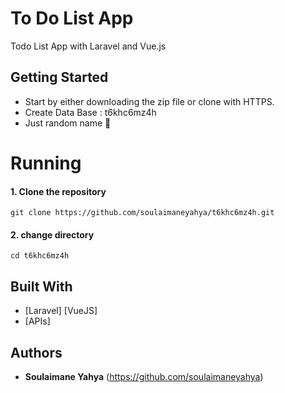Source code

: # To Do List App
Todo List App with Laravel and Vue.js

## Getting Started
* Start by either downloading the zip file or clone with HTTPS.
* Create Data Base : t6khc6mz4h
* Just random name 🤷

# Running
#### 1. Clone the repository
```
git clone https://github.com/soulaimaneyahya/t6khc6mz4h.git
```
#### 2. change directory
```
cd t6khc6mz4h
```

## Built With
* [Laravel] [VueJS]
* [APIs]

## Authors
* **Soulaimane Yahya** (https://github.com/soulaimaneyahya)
-*-
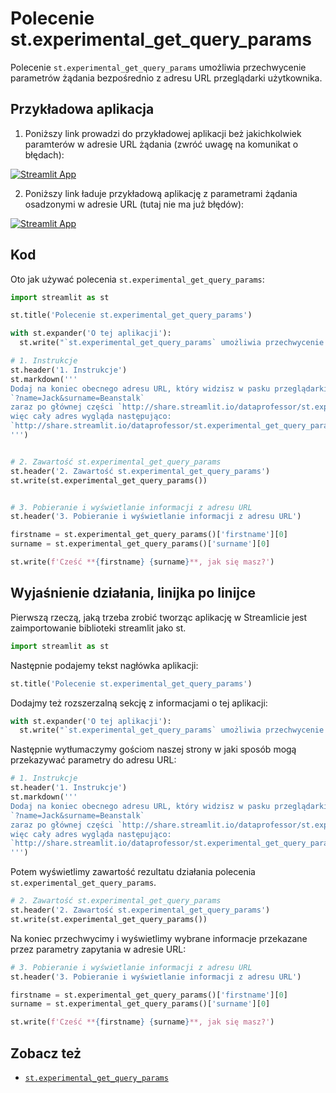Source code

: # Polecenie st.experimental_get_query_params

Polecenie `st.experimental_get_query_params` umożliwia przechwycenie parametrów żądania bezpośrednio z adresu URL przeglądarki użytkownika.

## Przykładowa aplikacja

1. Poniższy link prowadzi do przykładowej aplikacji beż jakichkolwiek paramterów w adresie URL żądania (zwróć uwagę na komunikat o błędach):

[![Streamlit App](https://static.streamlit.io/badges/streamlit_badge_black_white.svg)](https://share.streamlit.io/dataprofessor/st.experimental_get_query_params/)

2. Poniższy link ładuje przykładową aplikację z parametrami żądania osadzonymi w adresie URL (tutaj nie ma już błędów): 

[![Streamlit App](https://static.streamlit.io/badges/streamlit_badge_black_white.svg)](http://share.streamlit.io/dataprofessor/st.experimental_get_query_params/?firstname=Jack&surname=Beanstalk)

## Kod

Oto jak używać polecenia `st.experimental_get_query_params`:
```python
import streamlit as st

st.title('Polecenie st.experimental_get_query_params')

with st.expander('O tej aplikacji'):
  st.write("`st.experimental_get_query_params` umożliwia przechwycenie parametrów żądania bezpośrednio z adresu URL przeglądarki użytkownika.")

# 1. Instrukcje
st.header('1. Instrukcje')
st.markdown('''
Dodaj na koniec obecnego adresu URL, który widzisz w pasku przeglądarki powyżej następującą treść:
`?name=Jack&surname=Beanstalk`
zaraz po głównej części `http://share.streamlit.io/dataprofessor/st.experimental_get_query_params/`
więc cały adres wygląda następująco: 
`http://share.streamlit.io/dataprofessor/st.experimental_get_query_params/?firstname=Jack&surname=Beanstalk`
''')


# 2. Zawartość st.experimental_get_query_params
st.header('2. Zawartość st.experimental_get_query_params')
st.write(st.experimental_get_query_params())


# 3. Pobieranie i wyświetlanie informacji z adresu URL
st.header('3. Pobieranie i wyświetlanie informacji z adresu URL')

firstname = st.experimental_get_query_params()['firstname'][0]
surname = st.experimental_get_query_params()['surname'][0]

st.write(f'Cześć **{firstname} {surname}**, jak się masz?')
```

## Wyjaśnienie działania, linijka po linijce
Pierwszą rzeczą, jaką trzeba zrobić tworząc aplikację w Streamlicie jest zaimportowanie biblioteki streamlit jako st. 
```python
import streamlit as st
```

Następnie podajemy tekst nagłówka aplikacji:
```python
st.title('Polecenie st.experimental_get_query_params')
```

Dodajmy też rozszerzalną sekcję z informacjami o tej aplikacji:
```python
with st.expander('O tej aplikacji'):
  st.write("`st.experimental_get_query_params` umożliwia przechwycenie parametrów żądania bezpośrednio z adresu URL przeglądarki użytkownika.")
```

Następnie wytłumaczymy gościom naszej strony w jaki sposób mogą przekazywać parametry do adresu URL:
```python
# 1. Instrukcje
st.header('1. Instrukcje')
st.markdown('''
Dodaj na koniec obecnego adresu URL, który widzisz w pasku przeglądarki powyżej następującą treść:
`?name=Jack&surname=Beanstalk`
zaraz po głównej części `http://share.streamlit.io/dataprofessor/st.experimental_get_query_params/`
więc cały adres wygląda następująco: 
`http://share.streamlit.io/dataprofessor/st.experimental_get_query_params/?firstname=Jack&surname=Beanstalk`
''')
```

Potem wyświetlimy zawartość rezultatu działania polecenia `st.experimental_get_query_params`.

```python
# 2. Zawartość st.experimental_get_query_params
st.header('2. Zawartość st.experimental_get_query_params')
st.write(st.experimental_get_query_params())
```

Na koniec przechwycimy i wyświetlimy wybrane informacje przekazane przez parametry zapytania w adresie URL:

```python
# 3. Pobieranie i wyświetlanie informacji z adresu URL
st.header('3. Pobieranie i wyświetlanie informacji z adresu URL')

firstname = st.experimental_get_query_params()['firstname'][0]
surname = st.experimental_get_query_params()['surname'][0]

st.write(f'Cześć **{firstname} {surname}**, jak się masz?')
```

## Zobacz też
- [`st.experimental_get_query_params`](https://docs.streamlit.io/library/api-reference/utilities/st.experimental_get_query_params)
-*-
■ Exercise ■
Once the lines of the entries containing the word "streamlit" have been counted, report the number alone.

■ Result of the task ■
10